(Stored items from a collection)
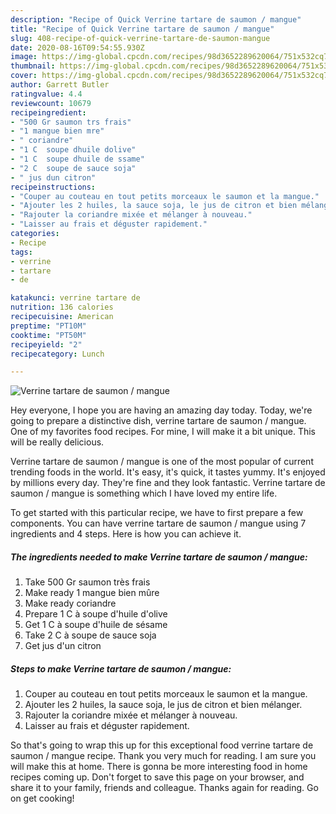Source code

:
 ```yaml
---
description: "Recipe of Quick Verrine tartare de saumon / mangue"
title: "Recipe of Quick Verrine tartare de saumon / mangue"
slug: 408-recipe-of-quick-verrine-tartare-de-saumon-mangue
date: 2020-08-16T09:54:55.930Z
image: https://img-global.cpcdn.com/recipes/98d3652289620064/751x532cq70/verrine-tartare-de-saumon-mangue-photo-principale-de-la-recette.jpg
thumbnail: https://img-global.cpcdn.com/recipes/98d3652289620064/751x532cq70/verrine-tartare-de-saumon-mangue-photo-principale-de-la-recette.jpg
cover: https://img-global.cpcdn.com/recipes/98d3652289620064/751x532cq70/verrine-tartare-de-saumon-mangue-photo-principale-de-la-recette.jpg
author: Garrett Butler
ratingvalue: 4.4
reviewcount: 10679
recipeingredient:
- "500 Gr saumon trs frais"
- "1 mangue bien mre"
- " coriandre"
- "1 C  soupe dhuile dolive"
- "1 C  soupe dhuile de ssame"
- "2 C  soupe de sauce soja"
- " jus dun citron"
recipeinstructions:
- "Couper au couteau en tout petits morceaux le saumon et la mangue."
- "Ajouter les 2 huiles, la sauce soja, le jus de citron et bien mélanger."
- "Rajouter la coriandre mixée et mélanger à nouveau."
- "Laisser au frais et déguster rapidement."
categories:
- Recipe
tags:
- verrine
- tartare
- de

katakunci: verrine tartare de 
nutrition: 136 calories
recipecuisine: American
preptime: "PT10M"
cooktime: "PT50M"
recipeyield: "2"
recipecategory: Lunch

---
```



![Verrine tartare de saumon / mangue](https://img-global.cpcdn.com/recipes/98d3652289620064/751x532cq70/verrine-tartare-de-saumon-mangue-photo-principale-de-la-recette.jpg)

Hey everyone, I hope you are having an amazing day today. Today, we're going to prepare a distinctive dish, verrine tartare de saumon / mangue. One of my favorites food recipes. For mine, I will make it a bit unique. This will be really delicious.



Verrine tartare de saumon / mangue is one of the most popular of current trending foods in the world. It's easy, it's quick, it tastes yummy. It's enjoyed by millions every day. They're fine and they look fantastic. Verrine tartare de saumon / mangue is something which I have loved my entire life.


To get started with this particular recipe, we have to first prepare a few components. You can have verrine tartare de saumon / mangue using 7 ingredients and 4 steps. Here is how you can achieve it.

<!--inarticleads1-->

##### The ingredients needed to make Verrine tartare de saumon / mangue:

1. Take 500 Gr saumon très frais
1. Make ready 1 mangue bien mûre
1. Make ready  coriandre
1. Prepare 1 C à soupe d&#39;huile d&#39;olive
1. Get 1 C à soupe d&#39;huile de sésame
1. Take 2 C à soupe de sauce soja
1. Get  jus d&#39;un citron




<!--inarticleads2-->

##### Steps to make Verrine tartare de saumon / mangue:

1. Couper au couteau en tout petits morceaux le saumon et la mangue.
1. Ajouter les 2 huiles, la sauce soja, le jus de citron et bien mélanger.
1. Rajouter la coriandre mixée et mélanger à nouveau.
1. Laisser au frais et déguster rapidement.




So that's going to wrap this up for this exceptional food verrine tartare de saumon / mangue recipe. Thank you very much for reading. I am sure you will make this at home. There is gonna be more interesting food in home recipes coming up. Don't forget to save this page on your browser, and share it to your family, friends and colleague. Thanks again for reading. Go on get cooking!
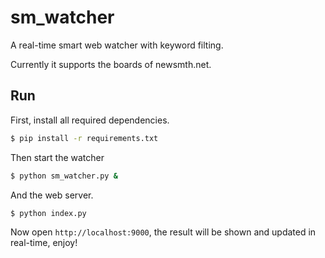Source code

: # sm_watcher

A real-time smart web watcher with keyword filting.

Currently it supports the boards of newsmth.net.

## Run

First, install all required dependencies.

```sh
$ pip install -r requirements.txt
```

Then start the watcher
```sh
$ python sm_watcher.py &
```

And the web server.
```sh
$ python index.py
```

Now open `http://localhost:9000`, the result will be shown and updated in real-time, enjoy!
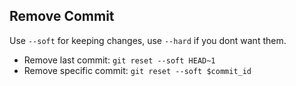 ## Remove Commit
Use ```--soft``` for keeping changes, use ```--hard``` if you dont want them.
- Remove last commit: ```git reset --soft HEAD~1```
- Remove specific commit: ```git reset --soft $commit_id```
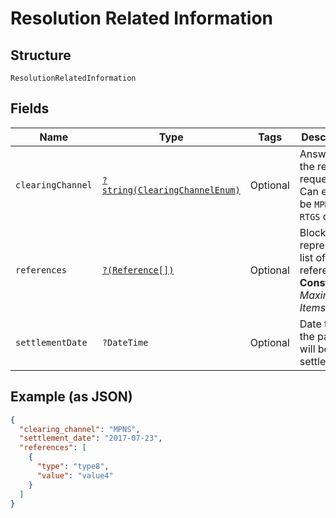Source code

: 
# Resolution Related Information

## Structure

`ResolutionRelatedInformation`

## Fields

| Name | Type | Tags | Description | Getter | Setter |
|  --- | --- | --- | --- | --- | --- |
| `clearingChannel` | [`?string(ClearingChannelEnum)`](../../doc/models/clearing-channel-enum.md) | Optional | Answer to the recall request. Can either be `MPNS`, `RTGS` or `RTNS`. | getClearingChannel(): ?string | setClearingChannel(?string clearingChannel): void |
| `references` | [`?(Reference[])`](../../doc/models/reference.md) | Optional | Block to represent a list of references<br>**Constraints**: *Maximum Items*: `5` | getReferences(): ?array | setReferences(?array references): void |
| `settlementDate` | `?DateTime` | Optional | Date that the payment will be settled | getSettlementDate(): ?\DateTime | setSettlementDate(?\DateTime settlementDate): void |

## Example (as JSON)

```json
{
  "clearing_channel": "MPNS",
  "settlement_date": "2017-07-23",
  "references": [
    {
      "type": "type8",
      "value": "value4"
    }
  ]
}
```


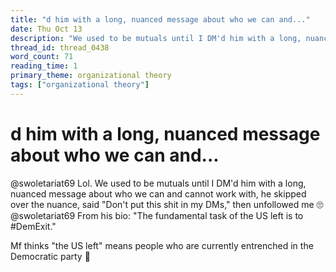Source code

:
 ```yaml
---
title: "d him with a long, nuanced message about who we can and..."
date: Thu Oct 13
description: "We used to be mutuals until I DM'd him with a long, nuanced message about who we can and cannot work with, he skipped over the nuance, said 'Don't put this..."
thread_id: thread_0438
word_count: 71
reading_time: 1
primary_theme: organizational theory
tags: ["organizational theory"]
---
```


# d him with a long, nuanced message about who we can and...

@swoletariat69 Lol. We used to be mutuals until I DM'd him with a long, nuanced message about who we can and cannot work with, he skipped over the nuance, said "Don't put this shit in my DMs," then unfollowed me 🙄 @swoletariat69 From his bio: "The fundamental task of the US left is to #DemExit."

Mf thinks "the US left" means people who are currently entrenched in the Democratic party 🤣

## [Exercise details]
Repeat only the lines between the top of the entries above and the line containing "To get started", both ends included, without the pictures.

## [Result of this task]
Source code

:
 ```yaml
---
description: "Recipe of Quick Verrine tartare de saumon / mangue"
title: "Recipe of Quick Verrine tartare de saumon / mangue"
slug: 408-recipe-of-quick-verrine-tartare-de-saumon-mangue
date: 2020-08-16T09:54:55.930Z
image: https://img-global.cpcdn.com/recipes/98d3652289620064/751x532cq70/verrine-tartare-de-saumon-mangue-photo-principale-de-la-recette.jpg
thumbnail: https://img-global.cpcdn.com/recipes/98d3652289620064/751x532cq70/verrine-tartare-de-saumon-mangue-photo-principale-de-la-recette.jpg
cover: https://img-global.cpcdn.com/recipes/98d3652289620064/751x532cq70/verrine-tartare-de-saumon-mangue-photo-principale-de-la-recette.jpg
author: Garrett Butler
ratingvalue: 4.4
reviewcount: 10679
recipeingredient:
- "500 Gr saumon trs frais"
- "1 mangue bien mre"
- " coriandre"
- "1 C  soupe dhuile dolive"
- "1 C  soupe dhuile de ssame"
- "2 C  soupe de sauce soja"
- " jus dun citron"
recipeinstructions:
- "Couper au couteau en tout petits morceaux le saumon et la mangue."
- "Ajouter les 2 huiles, la sauce soja, le jus de citron et bien mélanger."
- "Rajouter la coriandre mixée et mélanger à nouveau."
- "Laisser au frais et déguster rapidement."
categories:
- Recipe
tags:
- verrine
- tartare
- de

katakunci: verrine tartare de 
nutrition: 136 calories
recipecuisine: American
preptime: "PT10M"
cooktime: "PT50M"
recipeyield: "2"
recipecategory: Lunch

---
```



![Verrine tartare de saumon / mangue](https://img-global.cpcdn.com/recipes/98d3652289620064/751x532cq70/verrine-tartare-de-saumon-mangue-photo-principale-de-la-recette.jpg)

Hey everyone, I hope you are having an amazing day today. Today, we're going to prepare a distinctive dish, verrine tartare de saumon / mangue. One of my favorites food recipes. For mine, I will make it a bit unique. This will be really delicious.



Verrine tartare de saumon / mangue is one of the most popular of current trending foods in the world. It's easy, it's quick, it tastes yummy. It's enjoyed by millions every day. They're fine and they look fantastic. Verrine tartare de saumon / mangue is something which I have loved my entire life.


To get started with this particular recipe, we have to first prepare a few components. You can have verrine tartare de saumon / mangue using 7 ingredients and 4 steps. Here is how you can achieve it.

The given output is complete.